Question

How could you find the density of an irregular object which floats in the water?

Answer 1

Hint: In order to measure the density of an irregular object which floats in water we can use the sinker method in which the term sinker is a weight added to the floating object in order to keep it down and fully immerse it in graduated containers.

Formula used:
$\rho =\dfrac{m}{v}$

Complete step by step solution:
As we consider in the hint, we can use the sinker method to measure the density of an object which floats in the water.

We know that formula for the density is,
$\rho =\dfrac{m}{v}.....\left( 1 \right)$
Where,
$\rho $= density of an object
m = mass of an object.
v = volume of an object.

First measure the mass of an object here we can consider that mass of an object is m.

First pour same water in a container and measure the volume of the water the volume of the water is ${{V}_{W}}$.

Now submerged sinker in water with using thread and measure volume, now new volume is v.

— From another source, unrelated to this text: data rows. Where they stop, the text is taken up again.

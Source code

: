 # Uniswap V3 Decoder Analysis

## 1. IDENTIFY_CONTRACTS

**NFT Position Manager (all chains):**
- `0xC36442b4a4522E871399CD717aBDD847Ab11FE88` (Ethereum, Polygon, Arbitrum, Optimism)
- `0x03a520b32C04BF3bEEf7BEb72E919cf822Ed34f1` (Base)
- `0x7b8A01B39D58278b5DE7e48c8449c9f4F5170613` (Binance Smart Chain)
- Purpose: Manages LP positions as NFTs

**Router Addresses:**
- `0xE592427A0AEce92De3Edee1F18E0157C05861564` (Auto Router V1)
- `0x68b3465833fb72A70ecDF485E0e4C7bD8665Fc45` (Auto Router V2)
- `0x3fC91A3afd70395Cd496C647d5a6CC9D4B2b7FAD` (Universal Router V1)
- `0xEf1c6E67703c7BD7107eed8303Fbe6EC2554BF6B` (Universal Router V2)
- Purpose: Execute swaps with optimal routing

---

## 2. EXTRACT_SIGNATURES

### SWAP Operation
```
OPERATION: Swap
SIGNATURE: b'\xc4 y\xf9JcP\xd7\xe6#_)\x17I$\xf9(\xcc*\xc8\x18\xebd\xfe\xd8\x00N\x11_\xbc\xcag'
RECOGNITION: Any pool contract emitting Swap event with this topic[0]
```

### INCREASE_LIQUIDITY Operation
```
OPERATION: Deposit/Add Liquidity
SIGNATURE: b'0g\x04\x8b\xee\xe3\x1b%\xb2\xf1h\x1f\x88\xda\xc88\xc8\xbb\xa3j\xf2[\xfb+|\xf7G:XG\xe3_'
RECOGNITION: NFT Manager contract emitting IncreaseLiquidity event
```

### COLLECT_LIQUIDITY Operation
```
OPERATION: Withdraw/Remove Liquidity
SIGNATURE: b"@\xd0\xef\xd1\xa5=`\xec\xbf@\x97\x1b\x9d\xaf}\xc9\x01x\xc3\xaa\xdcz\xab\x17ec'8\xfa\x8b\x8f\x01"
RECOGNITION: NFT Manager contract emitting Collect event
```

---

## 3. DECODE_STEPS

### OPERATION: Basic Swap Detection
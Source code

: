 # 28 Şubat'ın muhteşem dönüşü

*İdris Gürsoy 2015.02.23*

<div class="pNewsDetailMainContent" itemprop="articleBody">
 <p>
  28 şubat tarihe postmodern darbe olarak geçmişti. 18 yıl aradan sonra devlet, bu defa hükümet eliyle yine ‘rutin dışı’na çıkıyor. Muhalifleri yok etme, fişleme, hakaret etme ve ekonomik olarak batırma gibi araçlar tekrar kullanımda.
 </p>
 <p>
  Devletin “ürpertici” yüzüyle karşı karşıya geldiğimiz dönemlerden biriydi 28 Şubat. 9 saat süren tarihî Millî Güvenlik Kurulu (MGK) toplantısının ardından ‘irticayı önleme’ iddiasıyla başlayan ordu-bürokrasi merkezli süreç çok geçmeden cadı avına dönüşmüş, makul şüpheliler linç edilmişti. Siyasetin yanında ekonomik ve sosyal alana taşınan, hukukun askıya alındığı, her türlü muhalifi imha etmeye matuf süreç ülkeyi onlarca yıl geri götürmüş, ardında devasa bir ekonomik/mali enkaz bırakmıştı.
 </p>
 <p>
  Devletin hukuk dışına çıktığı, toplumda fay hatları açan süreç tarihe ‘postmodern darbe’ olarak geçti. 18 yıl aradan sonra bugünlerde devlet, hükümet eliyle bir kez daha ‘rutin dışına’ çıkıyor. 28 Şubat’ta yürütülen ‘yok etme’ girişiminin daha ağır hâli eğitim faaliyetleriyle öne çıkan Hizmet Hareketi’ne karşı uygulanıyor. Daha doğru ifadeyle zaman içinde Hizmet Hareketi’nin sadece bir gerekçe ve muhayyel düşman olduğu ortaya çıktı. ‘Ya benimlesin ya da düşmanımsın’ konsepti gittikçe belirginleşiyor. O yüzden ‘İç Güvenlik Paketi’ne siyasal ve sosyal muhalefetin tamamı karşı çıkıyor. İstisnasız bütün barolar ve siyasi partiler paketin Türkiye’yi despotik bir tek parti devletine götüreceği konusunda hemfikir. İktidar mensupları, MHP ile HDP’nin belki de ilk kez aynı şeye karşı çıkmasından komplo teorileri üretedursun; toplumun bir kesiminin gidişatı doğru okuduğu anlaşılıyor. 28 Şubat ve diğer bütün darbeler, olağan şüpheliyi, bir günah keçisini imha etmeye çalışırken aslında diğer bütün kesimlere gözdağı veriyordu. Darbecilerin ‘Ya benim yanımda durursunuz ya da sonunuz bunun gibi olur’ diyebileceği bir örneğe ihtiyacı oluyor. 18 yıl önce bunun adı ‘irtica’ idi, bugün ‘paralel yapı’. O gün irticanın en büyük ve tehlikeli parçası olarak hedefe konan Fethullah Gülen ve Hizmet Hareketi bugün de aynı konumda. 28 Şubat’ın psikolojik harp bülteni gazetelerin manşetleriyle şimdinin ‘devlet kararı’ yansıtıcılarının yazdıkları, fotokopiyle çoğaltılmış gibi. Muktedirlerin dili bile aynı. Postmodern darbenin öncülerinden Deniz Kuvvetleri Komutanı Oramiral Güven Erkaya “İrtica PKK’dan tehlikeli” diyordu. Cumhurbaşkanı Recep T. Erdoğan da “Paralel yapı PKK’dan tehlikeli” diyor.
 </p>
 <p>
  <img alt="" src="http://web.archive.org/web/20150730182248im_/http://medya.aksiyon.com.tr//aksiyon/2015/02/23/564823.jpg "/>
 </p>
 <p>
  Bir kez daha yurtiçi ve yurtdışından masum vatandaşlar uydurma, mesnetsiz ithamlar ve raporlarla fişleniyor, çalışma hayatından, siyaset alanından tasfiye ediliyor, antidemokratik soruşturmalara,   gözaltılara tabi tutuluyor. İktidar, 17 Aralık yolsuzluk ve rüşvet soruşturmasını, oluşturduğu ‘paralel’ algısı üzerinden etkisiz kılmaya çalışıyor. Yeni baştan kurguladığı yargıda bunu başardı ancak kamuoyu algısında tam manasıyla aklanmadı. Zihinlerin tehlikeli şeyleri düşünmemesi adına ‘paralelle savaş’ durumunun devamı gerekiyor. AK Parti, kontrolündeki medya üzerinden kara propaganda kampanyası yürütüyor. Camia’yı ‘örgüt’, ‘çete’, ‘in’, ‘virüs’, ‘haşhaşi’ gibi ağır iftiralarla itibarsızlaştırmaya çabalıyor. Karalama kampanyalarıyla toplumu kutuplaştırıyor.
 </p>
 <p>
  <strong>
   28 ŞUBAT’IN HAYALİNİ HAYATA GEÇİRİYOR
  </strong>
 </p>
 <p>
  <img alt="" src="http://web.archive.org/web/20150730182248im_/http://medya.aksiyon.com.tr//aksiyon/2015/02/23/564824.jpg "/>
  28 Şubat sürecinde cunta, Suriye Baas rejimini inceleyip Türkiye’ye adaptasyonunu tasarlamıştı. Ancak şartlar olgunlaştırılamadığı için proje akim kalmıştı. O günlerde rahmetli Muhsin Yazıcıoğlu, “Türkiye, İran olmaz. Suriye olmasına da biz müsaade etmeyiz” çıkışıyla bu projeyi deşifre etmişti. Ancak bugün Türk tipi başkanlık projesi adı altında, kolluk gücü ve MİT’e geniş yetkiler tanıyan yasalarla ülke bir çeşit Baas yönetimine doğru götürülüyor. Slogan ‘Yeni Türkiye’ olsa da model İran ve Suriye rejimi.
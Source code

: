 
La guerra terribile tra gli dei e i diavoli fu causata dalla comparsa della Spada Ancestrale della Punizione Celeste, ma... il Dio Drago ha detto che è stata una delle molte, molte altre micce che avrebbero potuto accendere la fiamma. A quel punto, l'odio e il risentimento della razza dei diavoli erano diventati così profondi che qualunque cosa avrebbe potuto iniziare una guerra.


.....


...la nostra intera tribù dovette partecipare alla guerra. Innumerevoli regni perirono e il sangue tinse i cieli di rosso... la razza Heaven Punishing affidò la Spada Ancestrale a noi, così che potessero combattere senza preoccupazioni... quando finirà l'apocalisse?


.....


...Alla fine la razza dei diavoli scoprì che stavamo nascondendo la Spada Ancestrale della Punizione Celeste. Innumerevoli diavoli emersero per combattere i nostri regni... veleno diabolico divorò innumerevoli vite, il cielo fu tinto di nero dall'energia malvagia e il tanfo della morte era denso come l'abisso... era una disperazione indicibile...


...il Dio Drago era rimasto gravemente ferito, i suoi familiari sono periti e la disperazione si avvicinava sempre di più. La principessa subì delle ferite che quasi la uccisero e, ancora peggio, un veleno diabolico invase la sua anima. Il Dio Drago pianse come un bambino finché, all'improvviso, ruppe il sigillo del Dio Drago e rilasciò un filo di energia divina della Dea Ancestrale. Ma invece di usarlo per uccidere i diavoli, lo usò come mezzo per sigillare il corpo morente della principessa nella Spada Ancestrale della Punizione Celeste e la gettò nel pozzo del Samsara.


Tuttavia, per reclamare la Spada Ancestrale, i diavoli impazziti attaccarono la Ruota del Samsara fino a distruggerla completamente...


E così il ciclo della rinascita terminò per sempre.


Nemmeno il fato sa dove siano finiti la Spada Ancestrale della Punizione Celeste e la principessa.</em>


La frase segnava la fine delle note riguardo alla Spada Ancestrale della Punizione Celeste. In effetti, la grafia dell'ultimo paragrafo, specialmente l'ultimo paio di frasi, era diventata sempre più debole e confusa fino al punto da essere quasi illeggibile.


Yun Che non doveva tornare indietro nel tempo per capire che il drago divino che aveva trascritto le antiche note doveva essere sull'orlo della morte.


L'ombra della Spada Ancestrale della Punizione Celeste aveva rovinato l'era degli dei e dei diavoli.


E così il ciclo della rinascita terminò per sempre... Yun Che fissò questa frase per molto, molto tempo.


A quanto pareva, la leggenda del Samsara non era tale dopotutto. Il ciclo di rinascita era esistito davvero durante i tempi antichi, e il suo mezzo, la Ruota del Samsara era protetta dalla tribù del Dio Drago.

Now tie up sinker with object which has irregular shape and submerged full object with the sinker in the water using thread, the new volume will be ${{V}_{2}}$.

Now if we deduct the volume of the water from ${{v}_{1}}$ we can get volume of the sinker.
Volume of the sinker,
${{V}_{S}}={{V}_{1}}-{{V}_{W}}....\left( 2 \right)$

Similarly if we deduct the volume of the water from ${{V}_{2}}$ we can get a combined volume of an object which is tied up with the sinker.

Volume of the object tied up with the sinker
${{V}_{OS}}={{V}_{2}}-{{V}_{W}}....\left( 3 \right)$

Now if we deduct the volume of the sinker from the combined volume of the object and sink we can get the total volume of an object which has irregular shape.

Volume of an object from the equation (2) and (3)
$\begin{align}
  & \Rightarrow {{V}_{O}}={{V}_{OS}}-{{V}_{S}} \\
 & \Rightarrow {{V}_{O}}=({{V}_{2}}-{{V}_{W}})-\left( {{V}_{1}}-{{V}_{W}} \right) \\
 & \therefore {{V}_{O}}={{V}_{2}}-{{V}_{1}}...\left( 4 \right) \\
\end{align}$

Now substitute value of the equation (4) in the equation (1)
$B=\dfrac{m}{{{V}_{2}}-{{V}_{1}}}....\left( 5 \right)$

With using the equation 5 new can find the density of an object with an irregular shape.

Note:
As an approach to measure density of an object which floats in the water we used sinker method in which first we pour water in a container and measure its volume and then we submerged sinker in the water and measured its volume then we submerged object with the sinker and measure the combine volume and by deducting volume of the water from both of them we get the actual volume of the sinker and object with the sinker then by deducting the volume of the sinker we eventually gets the volume of an object. And then by using the formula of the density we can find the density of a given object.